Von Susan Bonath
In Deutschland verschärft sich die Entwicklung hin zur Deindustrialisierung und einem drastischen Abbau des Sozialstaates. Eine wachsende Zahl von Arbeitnehmern sieht sich mit dem Risiko von Entlassungen konfrontiert, während das soziale Sicherheitsnetz immer löchriger wird. Dies betrifft längst nicht mehr nur die Automobilindustrie, sondern zieht sich quer durch Produktions- und Dienstleistungssektoren.
Arbeitsplatzverluste und Gehaltskürzungen
Die Schlagzeilen über Arbeitsplatzverluste reißen nicht ab: Kürzlich kündigte Thyssen-Krupp an, in den nächsten fünf Jahren 11.000 Stellen in Deutschland zu streichen, wovon viele ins Ausland verlagert werden sollen. Dies begründet der Konzern mit niedrigeren Energiekosten und Löhnen im Ausland. Die verbleibenden Mitarbeiter müssen zudem mit Gehaltskürzungen rechnen, trotz steigender Lebenshaltungskosten.

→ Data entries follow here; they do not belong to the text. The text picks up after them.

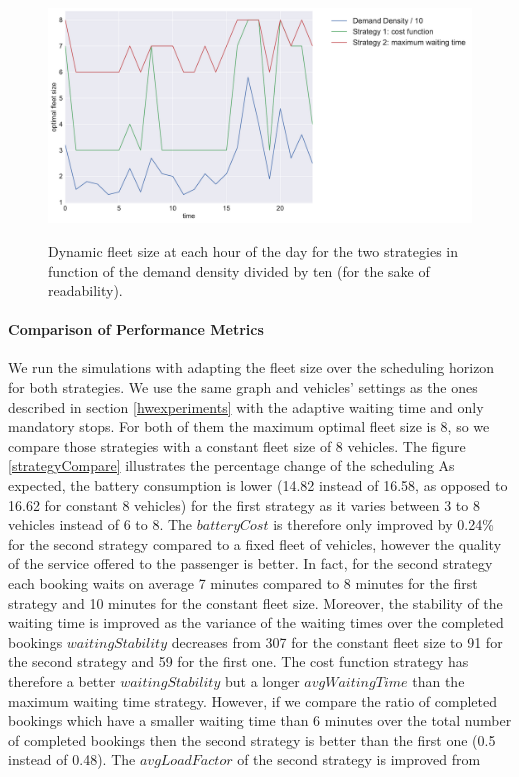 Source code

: \documentclass[12pt,a4paper]{article}
\begin{document}
\begin{figure}[h] 
  \centering
  \caption{Dynamic fleet size at each hour of the day for the two strategies in function of the demand density divided by ten (for the sake of readability).}
\includegraphics[scale=0.4]{./images/optimalFleet.pdf}
\label{optfleet}
\end{figure}

\paragraph{Comparison of Performance Metrics}
We run the simulations with adapting the fleet size over the scheduling horizon for both strategies. We use the same graph and vehicles' settings as the ones described in section \ref{hwexperiments} with the adaptive waiting time and only mandatory stops. For both of them the maximum optimal fleet size is 8, so we compare those strategies with a constant fleet size of 8 vehicles. The figure \ref{strategyCompare} illustrates the percentage change of the scheduling  As expected, the battery consumption is lower (14.82 instead of 16.58, as opposed to 16.62 for constant 8 vehicles) for the first strategy as it varies between 3 to 8 vehicles instead of 6 to 8. The $batteryCost$ is therefore only improved by 0.24\% for the second strategy compared to a fixed fleet of vehicles, however the quality of the service offered to the passenger is better. In fact, for the second strategy each booking waits on average 7 minutes compared to 8 minutes for the first strategy and 10 minutes for the constant fleet size. Moreover, the stability of the waiting time is improved as the variance of the waiting times over the completed bookings $waitingStability$ decreases from 307 for the constant fleet size to 91 for the second strategy and 59 for the first one. The cost function strategy has therefore a better $waitingStability$ but a longer $avgWaitingTime$ than the maximum waiting time strategy. However, if we compare the ratio of completed bookings which have a smaller waiting time than 6 minutes over the total number of completed bookings then the second strategy is better than the first one (0.5 instead of 0.48). The $avgLoadFactor$ of the second strategy is improved from 
\end{document}
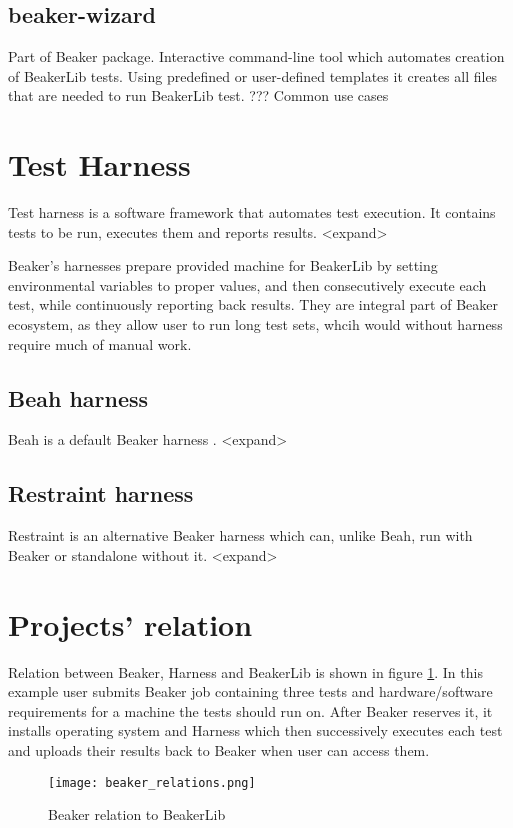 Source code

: \subsection{beaker-wizard}
Part of Beaker package. Interactive command-line tool which automates creation of BeakerLib tests. Using predefined or user-defined templates it creates all files that are needed to run BeakerLib test. 
???  Common use cases

\section{Test Harness}
Test harness is a software framework that automates test execution. It contains tests to be run, executes them and reports results. <expand>

Beaker’s harnesses prepare provided machine for BeakerLib by setting environmental variables to proper values, and then consecutively execute each test, while continuously reporting back results. They are integral part of Beaker ecosystem, as they allow user to run long test sets, whcih would without harness require much of manual work.

\subsection{Beah harness}
Beah \cite{beah_doc} is a default Beaker harness . <expand> 

\subsection{Restraint harness}
Restraint \cite{restraint_doc} is an alternative Beaker harness which can, unlike Beah, run with Beaker or standalone without it. <expand>

\section{Projects' relation}
Relation between Beaker, Harness and BeakerLib is shown in figure \ref{fig:beaker_relation}. In this example user submits Beaker job containing three tests and hardware/software requirements for a machine the tests should run on. After Beaker reserves it, it installs operating system and Harness which then successively executes each test and uploads their results back to Beaker when user can access them.

\begin{figure}[h!]
  \texttt{[image: beaker\_relations.png]}
  \caption{Beaker relation to BeakerLib}
  \label{fig:beaker_relation}
\end{figure}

Ähnlich erging es den Mitarbeitern von Bosch, einem Hersteller von Elektrogeräten und Automobilzulieferer, der fast 4.000 Arbeitsplätze in Deutschland abbaut und Arbeitszeitverkürzungen ohne Lohnausgleich einführt. Die Prämisse “Armut trotz Arbeit” nimmt in Deutschland offenbar System an.
Nicht nur in der Stahl- und Automobilindustrie, sondern auch im Baugewerbe bröckeln die Aufträge, trotz wachsender Wohnungsnot. Die Politik trägt dazu bei, indem sie auf kostengünstige Energieimporte verzichtet und die öffentlichen Dienste den Interessen der Wirtschaft unterordnet.
Prekarisierung des Arbeitsmarktes
Medienberichte aus Hessen bestätigen den Negativtrend mit schlechten Nachrichten aus verschiedenen Industriezweigen. Laut Dirk Pollert von der Vereinigung hessischer Unternehmerverbände wird der Wirtschaftsstandort Deutschland für Investoren zunehmend unattraktiver. Die Bundesagentur für Arbeit bestätigt einen langsamen, aber stetigen Anstieg der Arbeitslosenzahlen, der nun an Fahrt gewinnen könnte. Vor allem der Dienstleistungssektor, welcher bisher noch Zuwächse verzeichnete, zeigt Anzeichen einer Trendumkehr.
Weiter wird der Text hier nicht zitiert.